Menurut Pram, setiap sastrawan, harus siap menanggung segala konsekuensi atas karya-karyanya. ”Penulis harus berani. Dia harus mau mempertanggungjawabkan karyanya,” ujar Pram. Perkara keberanian juga membuat dia tetap konsisten untuk berkarya, bahkan ketika ia dipenjara sekalipun. Pada tahun 1972, saat di penjara, Pram ”terpaksa” diperbolehkan oleh rezim Soeharto untuk tetap menulis di penjara. Waktu itu, Amerikalah yang memaksa rezim agar Pram dikirimi mesin tik—walau kiriman mesin tik itu nyatanya tidak pernah sampai—sehingga kawan-kawan sesama napi pun terpaksa membikinkan mesin tik bekas buat Pram.

Lantas, apakah pengarang yang cukup dikenal di dunia ini juga menyukai karya sastrawan lain? Dengan rendah hati, dia katakan kalau dia pun menyukai beberapa karya dari luar, termasuk Leo Tolstoy, Anton Chekov, atau John Steinbeck. ”Saya belajar dari Steinbeck, pernah baca karya Steinbeck? Coba perhatikan, sampai lalat terbang, segala macam diungkap untuk menggambarkan suasana. Sehingga kalau kita baca Steinbeck seperti nonton film. Nah, itu berpengaruh sama saya. Kalau baca buku saya ‘kan seperti nonton film. Pelajari gaya bahasa dia, itu gaya plastik namanya. Kita baca seperti nonton film, semua tergambar,” ujarnya. Namun, Pram tidak suka dengan karya Ernest Hemingway, ”Tidak manusiawi,” kata pengagum peraih Nobel, Gunter Grass.

Selain membuat novel, ternyata Pram pernah juga menyusun syair-syair puisi. ”Tapi saya sudah mulai bosan dengan perasaan,” kata anak Kepala Sekolah Instituut Boedi Oetomo, Blora. Karena itu, dia hanya membuat novel yang rasional, dan sama sekali tak menyukai sastra yang bergaya irasional.

Pram berpendapat penulis sekarang juga harus berani dan mampu mengangkat hal-hal yang berkaitan dengan masyarakat.
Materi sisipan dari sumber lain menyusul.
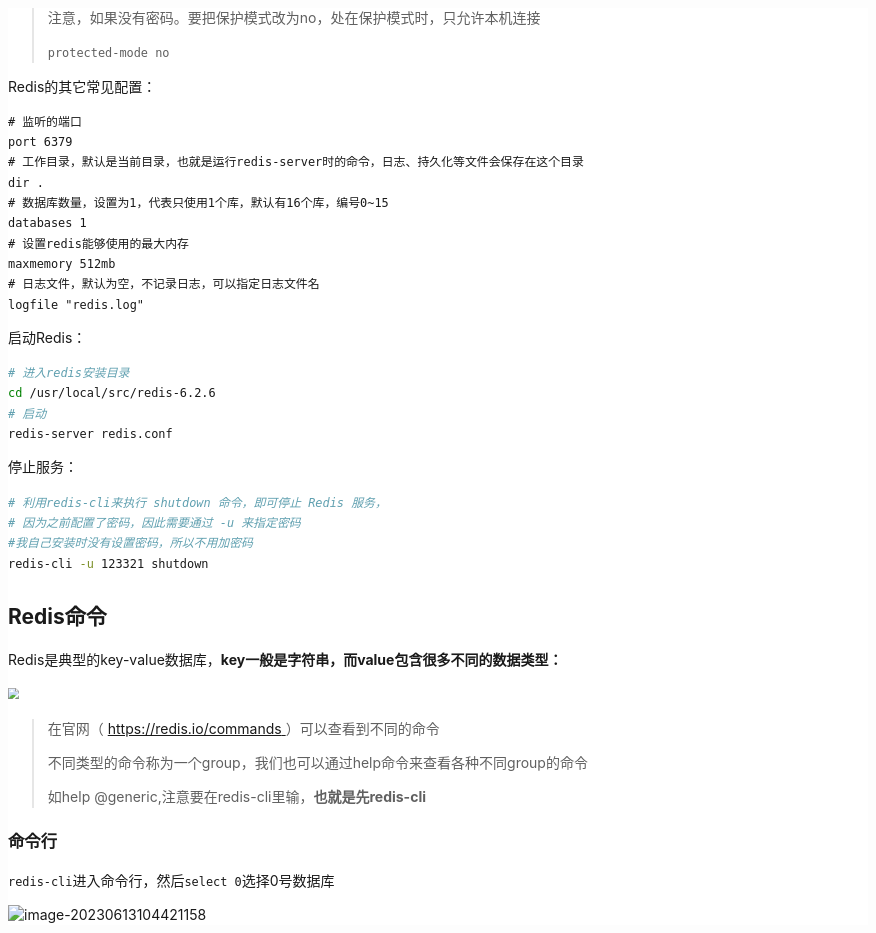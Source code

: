 > 注意，如果没有密码。要把保护模式改为no，处在保护模式时，只允许本机连接
>
> `protected-mode no  `

Redis的其它常见配置：

```properties
# 监听的端口
port 6379
# 工作目录，默认是当前目录，也就是运行redis-server时的命令，日志、持久化等文件会保存在这个目录
dir .
# 数据库数量，设置为1，代表只使用1个库，默认有16个库，编号0~15
databases 1
# 设置redis能够使用的最大内存
maxmemory 512mb
# 日志文件，默认为空，不记录日志，可以指定日志文件名
logfile "redis.log"
```

启动Redis：

```sh
# 进入redis安装目录 
cd /usr/local/src/redis-6.2.6
# 启动
redis-server redis.conf
```

停止服务：

```sh
# 利用redis-cli来执行 shutdown 命令，即可停止 Redis 服务，
# 因为之前配置了密码，因此需要通过 -u 来指定密码
#我自己安装时没有设置密码，所以不用加密码
redis-cli -u 123321 shutdown
```



## Redis命令

Redis是典型的key-value数据库，**key一般是字符串，而value包含很多不同的数据类型：**

<img src="https://typora-1309665611.cos.ap-nanjing.myqcloud.com/typora/image-20230613100447612.png" style="zoom:70%">

>在官网（ [https://redis.io/commands ](https://redis.io/commands)）可以查看到不同的命令
>
>不同类型的命令称为一个group，我们也可以通过help命令来查看各种不同group的命令
>
>如help @generic,注意要在redis-cli里输，**也就是先redis-cli**

### 命令行

`redis-cli`进入命令行，然后`select 0`选择0号数据库

![image-20230613104421158](https://typora-1309665611.cos.ap-nanjing.myqcloud.com/typora/image-20230613104421158.png)
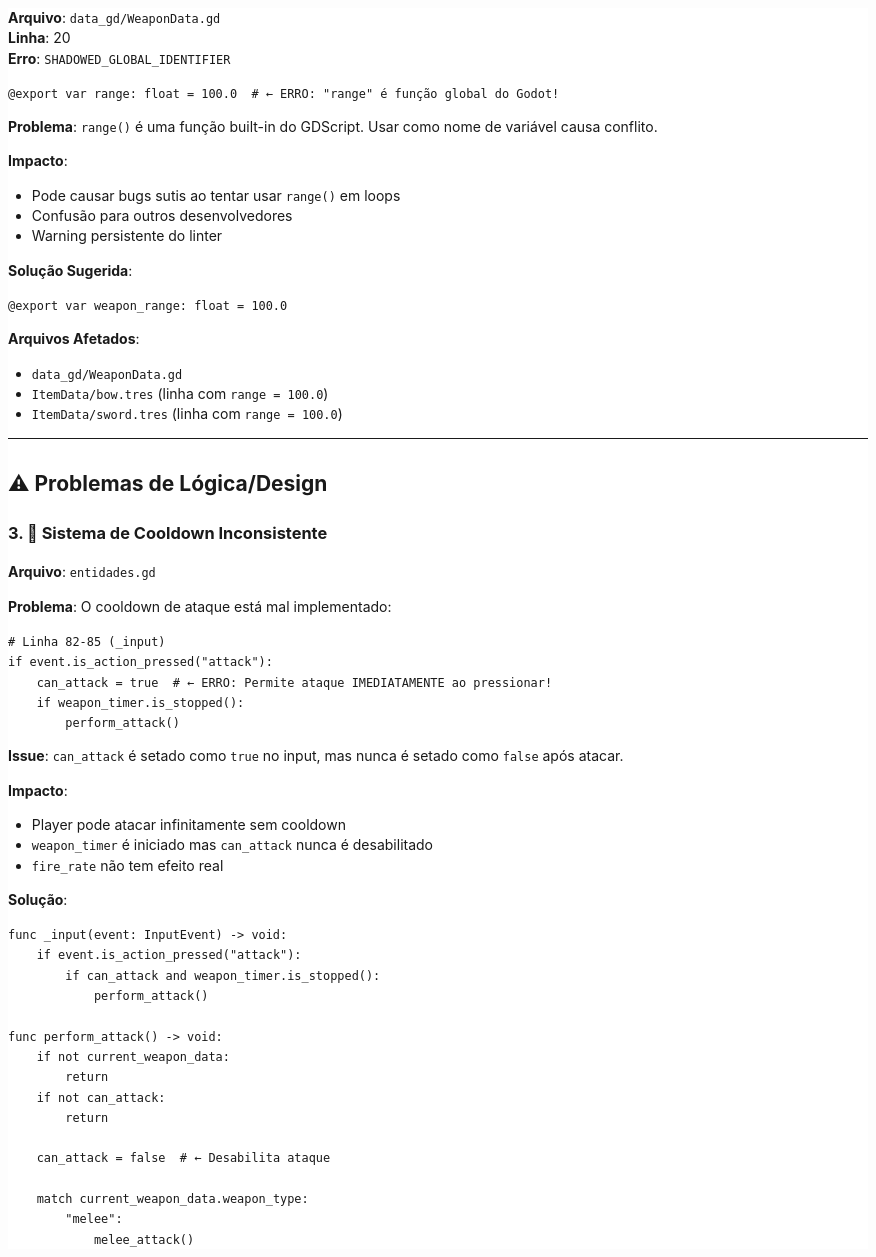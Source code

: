 **Arquivo**: `data_gd/WeaponData.gd`  
**Linha**: 20  
**Erro**: `SHADOWED_GLOBAL_IDENTIFIER`

```gdscript
@export var range: float = 100.0  # ← ERRO: "range" é função global do Godot!
```

**Problema**: `range()` é uma função built-in do GDScript. Usar como nome de variável causa conflito.

**Impacto**: 
- Pode causar bugs sutis ao tentar usar `range()` em loops
- Confusão para outros desenvolvedores
- Warning persistente do linter

**Solução Sugerida**:
```gdscript
@export var weapon_range: float = 100.0
```

**Arquivos Afetados**:
- `data_gd/WeaponData.gd`
- `ItemData/bow.tres` (linha com `range = 100.0`)
- `ItemData/sword.tres` (linha com `range = 100.0`)

---

## ⚠️ Problemas de Lógica/Design

### 3. 🐛 Sistema de Cooldown Inconsistente

**Arquivo**: `entidades.gd`

**Problema**: O cooldown de ataque está mal implementado:

```gdscript
# Linha 82-85 (_input)
if event.is_action_pressed("attack"):
	can_attack = true  # ← ERRO: Permite ataque IMEDIATAMENTE ao pressionar!
	if weapon_timer.is_stopped():
		perform_attack()
```

**Issue**: `can_attack` é setado como `true` no input, mas nunca é setado como `false` após atacar.

**Impacto**:
- Player pode atacar infinitamente sem cooldown
- `weapon_timer` é iniciado mas `can_attack` nunca é desabilitado
- `fire_rate` não tem efeito real

**Solução**:
```gdscript
func _input(event: InputEvent) -> void:
	if event.is_action_pressed("attack"):
		if can_attack and weapon_timer.is_stopped():
			perform_attack()

func perform_attack() -> void:
	if not current_weapon_data:
		return
	if not can_attack:
		return
	
	can_attack = false  # ← Desabilita ataque
	
	match current_weapon_data.weapon_type:
		"melee":
			melee_attack()
```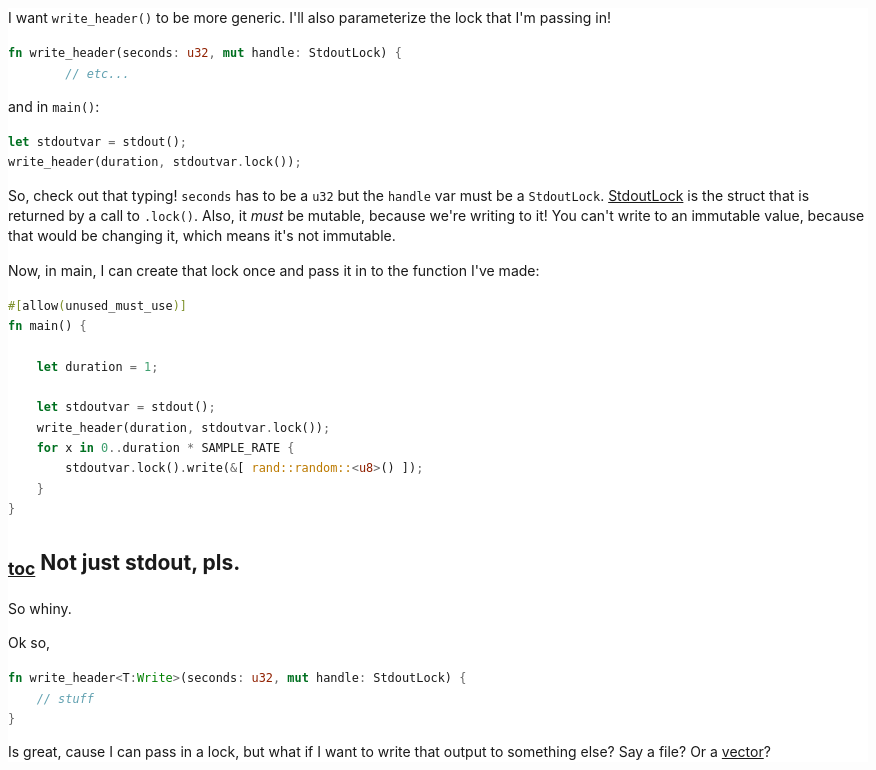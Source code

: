 I want `write_header()` to be more generic. I'll also parameterize the lock
that I'm passing in!

```rust
fn write_header(seconds: u32, mut handle: StdoutLock) {
        // etc...
```

and in `main()`:

```rust
let stdoutvar = stdout();
write_header(duration, stdoutvar.lock());
```

So, check out that typing! `seconds` has to be a `u32` but the `handle` var
must be a `StdoutLock`.
[StdoutLock](https://doc.rust-lang.org/std/io/struct.StdoutLock.html) is the
struct that is returned by a call to `.lock()`. Also, it _must_ be mutable,
because we're writing to it! You can't write to an immutable value, because
that would be changing it, which means it's not immutable.

Now, in main, I can create that lock once and pass it in to the function I've
made:

```rust
#[allow(unused_must_use)]
fn main() {

    let duration = 1;

    let stdoutvar = stdout();
    write_header(duration, stdoutvar.lock());
    for x in 0..duration * SAMPLE_RATE {
        stdoutvar.lock().write(&[ rand::random::<u8>() ]);
    }
}
```
<sub><a href='#toc'>toc</a></sub>
<a name=notjust />
Not just stdout, pls.
----------------------

So whiny.

Ok so,

```rust
fn write_header<T:Write>(seconds: u32, mut handle: StdoutLock) {
    // stuff
}
```

Is great, cause I can pass in a lock, but what if I want to write that output
to something else? Say a file? Or a
[vector](https://doc.rust-lang.org/std/vec/struct.Vec.html)?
Hanya, dia sadari kondisi saat ini membuat penulis dan pemikir muda harus menghadapi sesuatu yang sangat berat, keberanian menempuh risiko seorang diri. Di negara dunia ketiga di mana kondisi rakyat memprihatinkan, para penulis sesungguhnya memikul tanggung jawab yang lebih berat. Cuma, banyak generasi sekarang yang pemikirannya terlampau miskin, perhatiannya pada kemanusiaan nggak ada. ”Cuma, itu urusan kalian lho. Sudah bukan urusan saya lagi,” kata Pram, dengan nada yang kocak.

Tegar

Kini, Pram mengaku sudah makin kepayahan. Mencangkul yang dulu dia bisa lakukan enam hingga delapan jam hanya bisa dua jam saja. Bahkan pernah, selama dua tahun, Pram sama sekali tidak bisa mengangkat benda apa pun. Itu mulai dia sadari saat hujan datang, ketika dia masih mencangkul di kebun. ”Rupanya suhu badan saya dipatahkan oleh suhu alam,” katanya, dengan gaya bahasa khas Pram.

Dia bahkan sudah tidak membuat karya lagi kini. Bagaimana kalau ada ide yang mendesak, tidak berupa Kali Lusi di Blora, tapi tentang rel di Stasiun Bojong Gede? Menjawab itu, Pram hanya tersenyum tipis, sedikit menggiris. ”Lha, konsentrasinya udah bubar nggak keruan. Itulah, dulu saya tidak pernah menyangka akan menjadi tua.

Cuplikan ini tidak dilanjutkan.